● **TASK ITEM**
Please give back word for word the lines of the material below between the line containing "# Face Mask Detection" and the line containing "After creating docker", inclusive.

● **GIVEN RECORDS**

┌──

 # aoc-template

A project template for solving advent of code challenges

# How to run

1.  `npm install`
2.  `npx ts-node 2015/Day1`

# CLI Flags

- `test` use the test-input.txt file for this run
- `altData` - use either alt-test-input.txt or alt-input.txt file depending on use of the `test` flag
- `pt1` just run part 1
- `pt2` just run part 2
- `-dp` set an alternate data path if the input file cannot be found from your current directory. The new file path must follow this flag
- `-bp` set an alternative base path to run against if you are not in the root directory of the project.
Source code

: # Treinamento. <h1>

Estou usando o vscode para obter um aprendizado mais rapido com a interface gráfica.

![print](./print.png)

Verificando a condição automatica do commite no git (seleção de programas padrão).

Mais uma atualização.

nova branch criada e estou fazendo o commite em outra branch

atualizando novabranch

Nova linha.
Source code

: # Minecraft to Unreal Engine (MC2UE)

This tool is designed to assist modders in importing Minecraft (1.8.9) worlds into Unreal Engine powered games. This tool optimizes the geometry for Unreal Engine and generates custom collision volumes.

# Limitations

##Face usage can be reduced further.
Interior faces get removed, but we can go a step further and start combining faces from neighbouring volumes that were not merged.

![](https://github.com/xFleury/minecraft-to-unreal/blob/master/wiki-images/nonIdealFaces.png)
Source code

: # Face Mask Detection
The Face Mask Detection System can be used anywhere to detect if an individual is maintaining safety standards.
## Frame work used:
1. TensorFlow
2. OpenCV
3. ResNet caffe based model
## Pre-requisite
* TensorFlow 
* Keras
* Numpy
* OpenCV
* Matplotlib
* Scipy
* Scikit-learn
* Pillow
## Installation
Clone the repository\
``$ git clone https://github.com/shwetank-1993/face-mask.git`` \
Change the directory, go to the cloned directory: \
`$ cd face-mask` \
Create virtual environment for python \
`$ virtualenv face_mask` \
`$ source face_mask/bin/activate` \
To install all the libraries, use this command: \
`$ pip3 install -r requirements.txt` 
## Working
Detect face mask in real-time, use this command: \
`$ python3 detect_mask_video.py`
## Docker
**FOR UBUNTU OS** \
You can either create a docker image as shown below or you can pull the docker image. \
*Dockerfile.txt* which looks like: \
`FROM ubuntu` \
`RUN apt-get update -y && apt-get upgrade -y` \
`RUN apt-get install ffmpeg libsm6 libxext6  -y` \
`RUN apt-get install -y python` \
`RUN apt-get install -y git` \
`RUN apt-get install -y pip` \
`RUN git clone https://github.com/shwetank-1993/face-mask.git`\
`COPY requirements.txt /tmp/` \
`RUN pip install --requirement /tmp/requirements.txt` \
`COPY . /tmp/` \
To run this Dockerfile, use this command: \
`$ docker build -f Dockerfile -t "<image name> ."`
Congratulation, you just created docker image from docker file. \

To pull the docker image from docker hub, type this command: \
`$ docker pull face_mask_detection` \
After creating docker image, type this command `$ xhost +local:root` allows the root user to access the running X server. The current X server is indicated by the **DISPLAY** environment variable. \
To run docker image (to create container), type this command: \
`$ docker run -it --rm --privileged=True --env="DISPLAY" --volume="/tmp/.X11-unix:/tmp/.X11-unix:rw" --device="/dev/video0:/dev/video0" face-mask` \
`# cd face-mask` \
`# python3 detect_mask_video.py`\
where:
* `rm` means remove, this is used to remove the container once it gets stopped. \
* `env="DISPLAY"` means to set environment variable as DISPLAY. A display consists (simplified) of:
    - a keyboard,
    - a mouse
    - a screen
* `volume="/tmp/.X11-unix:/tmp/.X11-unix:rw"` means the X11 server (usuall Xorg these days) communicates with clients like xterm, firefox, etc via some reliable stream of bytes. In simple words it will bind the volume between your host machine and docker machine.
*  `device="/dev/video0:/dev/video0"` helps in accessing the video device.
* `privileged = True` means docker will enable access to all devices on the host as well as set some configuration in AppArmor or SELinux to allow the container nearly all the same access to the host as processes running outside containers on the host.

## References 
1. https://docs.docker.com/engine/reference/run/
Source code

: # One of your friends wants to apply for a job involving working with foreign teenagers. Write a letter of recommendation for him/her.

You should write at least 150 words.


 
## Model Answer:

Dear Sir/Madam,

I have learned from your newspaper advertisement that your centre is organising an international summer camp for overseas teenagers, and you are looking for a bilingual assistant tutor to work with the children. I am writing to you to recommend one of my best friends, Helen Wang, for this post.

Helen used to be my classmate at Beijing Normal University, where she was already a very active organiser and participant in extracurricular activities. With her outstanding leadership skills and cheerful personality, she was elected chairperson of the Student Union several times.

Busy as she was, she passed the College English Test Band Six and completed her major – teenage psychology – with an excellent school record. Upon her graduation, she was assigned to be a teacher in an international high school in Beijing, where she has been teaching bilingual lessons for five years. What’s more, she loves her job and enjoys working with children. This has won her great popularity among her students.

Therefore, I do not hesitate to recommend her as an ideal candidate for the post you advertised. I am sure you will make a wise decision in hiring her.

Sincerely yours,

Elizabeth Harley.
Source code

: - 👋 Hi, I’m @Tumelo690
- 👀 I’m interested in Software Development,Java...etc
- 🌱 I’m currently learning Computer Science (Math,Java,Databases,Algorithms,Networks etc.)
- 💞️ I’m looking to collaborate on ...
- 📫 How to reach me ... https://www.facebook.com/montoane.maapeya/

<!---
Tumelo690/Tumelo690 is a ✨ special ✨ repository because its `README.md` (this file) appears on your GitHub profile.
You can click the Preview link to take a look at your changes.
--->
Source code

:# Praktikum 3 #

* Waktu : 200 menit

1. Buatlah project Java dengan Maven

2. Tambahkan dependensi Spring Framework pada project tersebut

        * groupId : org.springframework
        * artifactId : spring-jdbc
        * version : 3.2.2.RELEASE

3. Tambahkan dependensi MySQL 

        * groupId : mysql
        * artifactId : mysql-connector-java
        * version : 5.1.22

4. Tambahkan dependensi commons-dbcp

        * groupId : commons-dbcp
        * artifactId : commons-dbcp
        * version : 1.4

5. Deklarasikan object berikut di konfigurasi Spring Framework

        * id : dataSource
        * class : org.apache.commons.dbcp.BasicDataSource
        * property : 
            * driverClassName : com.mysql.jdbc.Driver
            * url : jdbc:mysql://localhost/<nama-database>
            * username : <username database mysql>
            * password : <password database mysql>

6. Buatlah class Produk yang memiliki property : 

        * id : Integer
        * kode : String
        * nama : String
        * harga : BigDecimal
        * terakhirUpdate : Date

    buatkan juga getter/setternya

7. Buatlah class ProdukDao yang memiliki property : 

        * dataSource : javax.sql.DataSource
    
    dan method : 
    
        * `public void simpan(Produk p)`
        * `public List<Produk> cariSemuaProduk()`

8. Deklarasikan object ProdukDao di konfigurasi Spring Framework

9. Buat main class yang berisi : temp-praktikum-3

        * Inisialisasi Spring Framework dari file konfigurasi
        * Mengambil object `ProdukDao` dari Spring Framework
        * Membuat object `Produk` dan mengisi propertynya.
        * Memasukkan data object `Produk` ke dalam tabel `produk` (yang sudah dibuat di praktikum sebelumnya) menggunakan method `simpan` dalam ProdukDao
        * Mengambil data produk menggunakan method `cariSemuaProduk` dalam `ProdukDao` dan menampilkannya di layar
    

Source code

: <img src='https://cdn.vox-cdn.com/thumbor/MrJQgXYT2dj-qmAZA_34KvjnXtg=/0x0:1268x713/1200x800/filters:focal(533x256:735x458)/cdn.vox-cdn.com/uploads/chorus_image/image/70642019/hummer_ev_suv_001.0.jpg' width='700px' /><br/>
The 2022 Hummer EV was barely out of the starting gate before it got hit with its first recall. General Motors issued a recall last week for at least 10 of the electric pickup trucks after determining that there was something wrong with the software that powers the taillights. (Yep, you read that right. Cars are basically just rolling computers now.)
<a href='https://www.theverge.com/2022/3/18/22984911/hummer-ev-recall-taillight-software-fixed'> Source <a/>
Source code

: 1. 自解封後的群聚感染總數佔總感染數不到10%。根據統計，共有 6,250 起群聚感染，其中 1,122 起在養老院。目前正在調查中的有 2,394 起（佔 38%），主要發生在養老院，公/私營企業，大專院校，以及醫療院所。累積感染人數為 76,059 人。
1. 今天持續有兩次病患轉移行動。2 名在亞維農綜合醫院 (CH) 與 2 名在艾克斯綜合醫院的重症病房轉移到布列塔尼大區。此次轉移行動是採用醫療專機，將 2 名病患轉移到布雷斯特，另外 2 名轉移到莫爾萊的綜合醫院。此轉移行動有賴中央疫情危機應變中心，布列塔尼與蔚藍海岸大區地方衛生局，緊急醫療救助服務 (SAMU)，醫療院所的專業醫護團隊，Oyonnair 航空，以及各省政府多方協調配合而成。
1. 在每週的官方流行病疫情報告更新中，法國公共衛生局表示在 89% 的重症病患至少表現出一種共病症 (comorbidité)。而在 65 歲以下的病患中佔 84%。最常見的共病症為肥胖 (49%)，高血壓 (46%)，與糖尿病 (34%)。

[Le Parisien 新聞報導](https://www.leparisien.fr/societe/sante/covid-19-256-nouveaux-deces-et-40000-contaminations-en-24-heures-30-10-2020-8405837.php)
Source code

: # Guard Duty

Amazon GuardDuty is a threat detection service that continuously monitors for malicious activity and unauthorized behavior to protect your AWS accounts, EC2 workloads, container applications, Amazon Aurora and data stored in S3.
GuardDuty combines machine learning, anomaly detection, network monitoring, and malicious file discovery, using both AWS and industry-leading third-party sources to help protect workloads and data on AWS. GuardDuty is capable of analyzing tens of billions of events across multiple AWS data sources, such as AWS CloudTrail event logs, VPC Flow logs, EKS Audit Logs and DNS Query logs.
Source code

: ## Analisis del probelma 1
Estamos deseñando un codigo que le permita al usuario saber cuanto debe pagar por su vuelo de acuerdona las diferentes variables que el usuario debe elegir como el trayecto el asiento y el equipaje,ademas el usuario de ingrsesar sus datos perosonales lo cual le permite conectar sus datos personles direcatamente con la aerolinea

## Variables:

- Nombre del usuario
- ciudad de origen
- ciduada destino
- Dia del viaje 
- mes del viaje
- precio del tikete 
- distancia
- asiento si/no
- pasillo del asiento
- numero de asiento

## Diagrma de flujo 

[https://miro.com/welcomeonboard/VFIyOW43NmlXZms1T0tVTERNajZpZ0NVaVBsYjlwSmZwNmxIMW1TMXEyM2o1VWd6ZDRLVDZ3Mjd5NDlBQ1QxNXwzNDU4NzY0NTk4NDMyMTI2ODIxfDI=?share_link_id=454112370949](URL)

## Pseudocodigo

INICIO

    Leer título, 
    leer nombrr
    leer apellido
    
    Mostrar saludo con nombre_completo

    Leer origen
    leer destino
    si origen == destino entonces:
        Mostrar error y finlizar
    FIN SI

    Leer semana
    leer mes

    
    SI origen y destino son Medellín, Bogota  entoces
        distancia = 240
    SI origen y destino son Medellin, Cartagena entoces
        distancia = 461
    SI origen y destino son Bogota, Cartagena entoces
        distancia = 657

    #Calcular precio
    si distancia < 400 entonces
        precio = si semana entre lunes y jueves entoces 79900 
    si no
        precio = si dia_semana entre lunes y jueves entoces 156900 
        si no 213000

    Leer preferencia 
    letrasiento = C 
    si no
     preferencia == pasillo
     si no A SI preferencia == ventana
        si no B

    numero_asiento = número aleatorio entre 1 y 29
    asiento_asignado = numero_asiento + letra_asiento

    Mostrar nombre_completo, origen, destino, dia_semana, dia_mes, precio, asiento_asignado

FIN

└──

● **RESULT FOR THIS EXERCISE**
: # Face Mask Detection
The Face Mask Detection System can be used anywhere to detect if an individual is maintaining safety standards.
## Frame work used:
1. TensorFlow
2. OpenCV
3. ResNet caffe based model
## Pre-requisite
* TensorFlow 
* Keras
* Numpy
* OpenCV
* Matplotlib
* Scipy
* Scikit-learn
* Pillow
## Installation
Clone the repository\
``$ git clone https://github.com/shwetank-1993/face-mask.git`` \
Change the directory, go to the cloned directory: \
`$ cd face-mask` \
Create virtual environment for python \
`$ virtualenv face_mask` \
`$ source face_mask/bin/activate` \
To install all the libraries, use this command: \
`$ pip3 install -r requirements.txt` 
## Working
Detect face mask in real-time, use this command: \
`$ python3 detect_mask_video.py`
## Docker
**FOR UBUNTU OS** \
You can either create a docker image as shown below or you can pull the docker image. \
*Dockerfile.txt* which looks like: \
`FROM ubuntu` \
`RUN apt-get update -y && apt-get upgrade -y` \
`RUN apt-get install ffmpeg libsm6 libxext6  -y` \
`RUN apt-get install -y python` \
`RUN apt-get install -y git` \
`RUN apt-get install -y pip` \
`RUN git clone https://github.com/shwetank-1993/face-mask.git`\
`COPY requirements.txt /tmp/` \
`RUN pip install --requirement /tmp/requirements.txt` \
`COPY . /tmp/` \
To run this Dockerfile, use this command: \
`$ docker build -f Dockerfile -t "<image name> ."`
Congratulation, you just created docker image from docker file. \

To pull the docker image from docker hub, type this command: \
`$ docker pull face_mask_detection` \
After creating docker image, type this command `$ xhost +local:root` allows the root user to access the running X server. The current X server is indicated by the **DISPLAY** environment variable. \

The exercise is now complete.